Sandbags can certainly be used as a stand-alone workout. However, I recommend you start by spending 10-15 minutes at the end of your current workouts performing a few sandbag exercises that interest you. That way, you can easily add sandbag training to any of my other programs without changing a thing.
I have all of Josh’s sandbags, and they’re made with the strongest, most resilient materials you’ll find. They come in a few different sizes with the “burly” version being the largest. I’ll tell you that his burly sandbag is a monster. It can hold up to 160 pounds of sand and it’ll be the heaviest 160 pounds you’ve ever felt. Just trying to bearhug and squat with the burly bag is a challenge to my biggest, strongest athletes.

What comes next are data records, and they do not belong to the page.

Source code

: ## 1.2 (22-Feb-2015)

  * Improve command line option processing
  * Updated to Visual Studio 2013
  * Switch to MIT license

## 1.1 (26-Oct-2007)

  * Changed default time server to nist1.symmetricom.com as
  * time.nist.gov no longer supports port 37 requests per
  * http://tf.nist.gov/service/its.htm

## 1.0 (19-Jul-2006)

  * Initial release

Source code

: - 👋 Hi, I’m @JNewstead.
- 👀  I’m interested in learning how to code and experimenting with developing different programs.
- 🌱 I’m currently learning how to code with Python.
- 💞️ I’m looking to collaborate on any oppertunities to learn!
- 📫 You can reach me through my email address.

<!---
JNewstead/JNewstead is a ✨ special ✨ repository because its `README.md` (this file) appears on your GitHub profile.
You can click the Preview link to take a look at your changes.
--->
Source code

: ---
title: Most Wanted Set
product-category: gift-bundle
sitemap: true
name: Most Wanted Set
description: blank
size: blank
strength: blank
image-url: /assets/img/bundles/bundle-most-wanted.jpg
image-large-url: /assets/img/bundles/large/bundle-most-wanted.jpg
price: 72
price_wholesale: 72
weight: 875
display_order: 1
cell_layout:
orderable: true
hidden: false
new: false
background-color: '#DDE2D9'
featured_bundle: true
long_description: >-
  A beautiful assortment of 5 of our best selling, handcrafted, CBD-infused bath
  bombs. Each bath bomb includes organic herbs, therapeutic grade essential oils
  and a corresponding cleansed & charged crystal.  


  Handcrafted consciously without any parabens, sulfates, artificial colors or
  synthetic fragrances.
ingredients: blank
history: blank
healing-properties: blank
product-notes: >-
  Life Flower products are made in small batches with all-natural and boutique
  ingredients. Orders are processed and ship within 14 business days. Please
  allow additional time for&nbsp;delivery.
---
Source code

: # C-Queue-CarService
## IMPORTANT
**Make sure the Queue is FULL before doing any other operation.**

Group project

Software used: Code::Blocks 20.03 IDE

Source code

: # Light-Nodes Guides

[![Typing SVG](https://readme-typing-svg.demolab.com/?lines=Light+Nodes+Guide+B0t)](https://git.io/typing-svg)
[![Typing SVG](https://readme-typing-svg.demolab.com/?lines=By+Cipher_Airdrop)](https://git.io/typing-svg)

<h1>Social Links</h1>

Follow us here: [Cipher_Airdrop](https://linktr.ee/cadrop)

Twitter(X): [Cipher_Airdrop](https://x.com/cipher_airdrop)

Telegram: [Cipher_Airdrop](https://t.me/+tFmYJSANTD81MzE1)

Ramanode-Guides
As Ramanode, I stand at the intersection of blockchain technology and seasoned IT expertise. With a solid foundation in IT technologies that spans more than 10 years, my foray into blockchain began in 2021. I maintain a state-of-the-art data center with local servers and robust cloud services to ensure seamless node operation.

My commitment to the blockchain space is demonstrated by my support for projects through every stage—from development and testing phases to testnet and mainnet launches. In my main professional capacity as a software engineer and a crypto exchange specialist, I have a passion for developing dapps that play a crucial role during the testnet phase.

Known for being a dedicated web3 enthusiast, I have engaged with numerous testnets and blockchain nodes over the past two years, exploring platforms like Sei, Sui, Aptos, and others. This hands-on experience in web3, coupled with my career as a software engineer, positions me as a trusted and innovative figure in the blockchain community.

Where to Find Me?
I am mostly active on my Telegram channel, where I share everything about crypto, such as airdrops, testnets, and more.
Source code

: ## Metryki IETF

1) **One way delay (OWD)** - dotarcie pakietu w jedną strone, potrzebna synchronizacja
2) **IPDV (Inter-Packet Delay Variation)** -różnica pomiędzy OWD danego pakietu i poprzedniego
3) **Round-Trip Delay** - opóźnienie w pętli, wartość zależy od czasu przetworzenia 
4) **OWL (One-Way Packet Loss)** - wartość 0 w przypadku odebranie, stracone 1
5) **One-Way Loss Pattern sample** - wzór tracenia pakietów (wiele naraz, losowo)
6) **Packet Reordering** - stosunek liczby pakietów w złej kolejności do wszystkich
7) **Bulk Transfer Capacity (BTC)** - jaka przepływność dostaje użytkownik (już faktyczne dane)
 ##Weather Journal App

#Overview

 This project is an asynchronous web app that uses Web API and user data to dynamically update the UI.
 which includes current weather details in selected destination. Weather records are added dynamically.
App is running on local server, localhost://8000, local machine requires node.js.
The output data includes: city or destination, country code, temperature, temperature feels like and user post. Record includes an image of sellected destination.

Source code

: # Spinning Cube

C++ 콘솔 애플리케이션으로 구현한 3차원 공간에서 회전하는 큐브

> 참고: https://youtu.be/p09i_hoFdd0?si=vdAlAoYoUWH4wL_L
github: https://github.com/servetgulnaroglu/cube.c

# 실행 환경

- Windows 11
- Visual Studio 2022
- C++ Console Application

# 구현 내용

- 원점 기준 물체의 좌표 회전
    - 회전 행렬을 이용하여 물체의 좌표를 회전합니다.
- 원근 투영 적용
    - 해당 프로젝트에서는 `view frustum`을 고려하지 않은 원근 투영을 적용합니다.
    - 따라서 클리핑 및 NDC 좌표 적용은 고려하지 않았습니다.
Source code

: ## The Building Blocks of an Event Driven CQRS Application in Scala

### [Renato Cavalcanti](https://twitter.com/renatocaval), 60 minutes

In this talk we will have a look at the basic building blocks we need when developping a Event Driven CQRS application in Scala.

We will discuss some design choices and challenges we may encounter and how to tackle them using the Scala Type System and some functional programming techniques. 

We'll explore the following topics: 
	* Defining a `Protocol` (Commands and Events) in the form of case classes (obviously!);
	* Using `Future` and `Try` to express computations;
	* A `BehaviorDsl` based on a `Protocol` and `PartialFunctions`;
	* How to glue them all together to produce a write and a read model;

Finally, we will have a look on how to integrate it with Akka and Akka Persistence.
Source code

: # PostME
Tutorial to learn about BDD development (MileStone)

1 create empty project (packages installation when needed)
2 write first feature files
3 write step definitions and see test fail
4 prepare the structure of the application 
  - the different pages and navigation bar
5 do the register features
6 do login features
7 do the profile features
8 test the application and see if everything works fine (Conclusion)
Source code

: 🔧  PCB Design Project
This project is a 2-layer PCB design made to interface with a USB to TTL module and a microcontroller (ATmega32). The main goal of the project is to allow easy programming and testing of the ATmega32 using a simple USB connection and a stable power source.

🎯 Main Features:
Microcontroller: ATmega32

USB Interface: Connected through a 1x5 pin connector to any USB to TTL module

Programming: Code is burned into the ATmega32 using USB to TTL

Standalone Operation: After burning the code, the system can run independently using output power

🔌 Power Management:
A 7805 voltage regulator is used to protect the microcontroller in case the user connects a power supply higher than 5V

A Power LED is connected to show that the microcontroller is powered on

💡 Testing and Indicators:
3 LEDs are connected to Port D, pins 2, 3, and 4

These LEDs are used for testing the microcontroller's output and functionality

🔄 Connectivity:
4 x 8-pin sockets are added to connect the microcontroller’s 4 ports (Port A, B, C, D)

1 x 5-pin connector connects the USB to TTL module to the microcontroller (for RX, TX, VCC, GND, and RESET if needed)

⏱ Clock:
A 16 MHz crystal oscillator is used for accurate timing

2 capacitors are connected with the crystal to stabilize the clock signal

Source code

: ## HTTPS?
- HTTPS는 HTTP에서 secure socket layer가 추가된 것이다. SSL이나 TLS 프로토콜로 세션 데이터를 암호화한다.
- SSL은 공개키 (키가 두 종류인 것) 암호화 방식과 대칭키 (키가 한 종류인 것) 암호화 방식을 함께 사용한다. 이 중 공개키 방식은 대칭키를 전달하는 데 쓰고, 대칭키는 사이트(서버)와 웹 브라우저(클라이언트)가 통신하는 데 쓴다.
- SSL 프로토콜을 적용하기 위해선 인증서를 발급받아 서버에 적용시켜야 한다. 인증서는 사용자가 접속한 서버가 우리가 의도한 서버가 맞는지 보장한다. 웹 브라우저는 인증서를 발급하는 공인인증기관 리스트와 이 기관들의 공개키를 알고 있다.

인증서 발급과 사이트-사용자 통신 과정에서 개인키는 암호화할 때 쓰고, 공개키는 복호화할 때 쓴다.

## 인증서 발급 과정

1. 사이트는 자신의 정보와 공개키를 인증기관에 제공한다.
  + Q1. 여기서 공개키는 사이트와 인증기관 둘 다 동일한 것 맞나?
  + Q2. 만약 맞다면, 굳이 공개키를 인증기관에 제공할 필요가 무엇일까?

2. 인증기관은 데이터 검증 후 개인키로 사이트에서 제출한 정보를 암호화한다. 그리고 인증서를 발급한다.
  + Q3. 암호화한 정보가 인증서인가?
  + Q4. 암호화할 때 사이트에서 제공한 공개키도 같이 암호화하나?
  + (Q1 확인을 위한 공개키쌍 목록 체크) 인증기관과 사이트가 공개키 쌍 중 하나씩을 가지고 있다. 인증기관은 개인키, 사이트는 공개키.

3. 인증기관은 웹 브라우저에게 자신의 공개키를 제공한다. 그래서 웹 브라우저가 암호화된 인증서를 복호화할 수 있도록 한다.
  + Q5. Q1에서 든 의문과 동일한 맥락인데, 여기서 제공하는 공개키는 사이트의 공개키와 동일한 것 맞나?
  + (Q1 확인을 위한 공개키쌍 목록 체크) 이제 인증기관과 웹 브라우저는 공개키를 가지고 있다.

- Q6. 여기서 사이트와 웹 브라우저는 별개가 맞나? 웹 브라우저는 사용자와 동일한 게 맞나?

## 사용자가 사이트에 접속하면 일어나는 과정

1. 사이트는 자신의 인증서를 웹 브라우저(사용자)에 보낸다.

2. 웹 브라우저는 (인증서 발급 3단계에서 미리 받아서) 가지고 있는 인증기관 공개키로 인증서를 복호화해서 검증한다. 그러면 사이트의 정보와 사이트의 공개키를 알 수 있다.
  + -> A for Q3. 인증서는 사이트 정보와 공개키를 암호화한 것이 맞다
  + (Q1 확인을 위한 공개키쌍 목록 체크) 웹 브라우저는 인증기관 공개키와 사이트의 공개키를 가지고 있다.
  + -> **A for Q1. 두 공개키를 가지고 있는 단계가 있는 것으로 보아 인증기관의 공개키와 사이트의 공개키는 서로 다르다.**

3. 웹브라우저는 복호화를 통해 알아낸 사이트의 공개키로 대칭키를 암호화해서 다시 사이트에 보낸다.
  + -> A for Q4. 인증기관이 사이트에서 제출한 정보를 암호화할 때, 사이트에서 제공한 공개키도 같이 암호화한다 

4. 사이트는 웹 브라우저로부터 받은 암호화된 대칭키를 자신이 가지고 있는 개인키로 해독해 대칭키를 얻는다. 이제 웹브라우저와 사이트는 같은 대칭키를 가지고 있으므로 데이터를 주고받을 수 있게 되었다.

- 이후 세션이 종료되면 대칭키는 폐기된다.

My advice is to incorporate a few sandbag exercises into your current program. Spend 10-15 minutes at the end of your workout and minimize your rest periods to create a large metabolic demand. If you do, you’ll get leaner, stronger, and more athletic.
Here’s a sample 10-minute sandbag workout that you can add to the end of three of your workouts each week.
1A Shoveling for 5 reps to each side (10 reps total)
Rest 10-15 seconds
1B Get-up for 6 alternating reps with each leg forward (3 reps per leg)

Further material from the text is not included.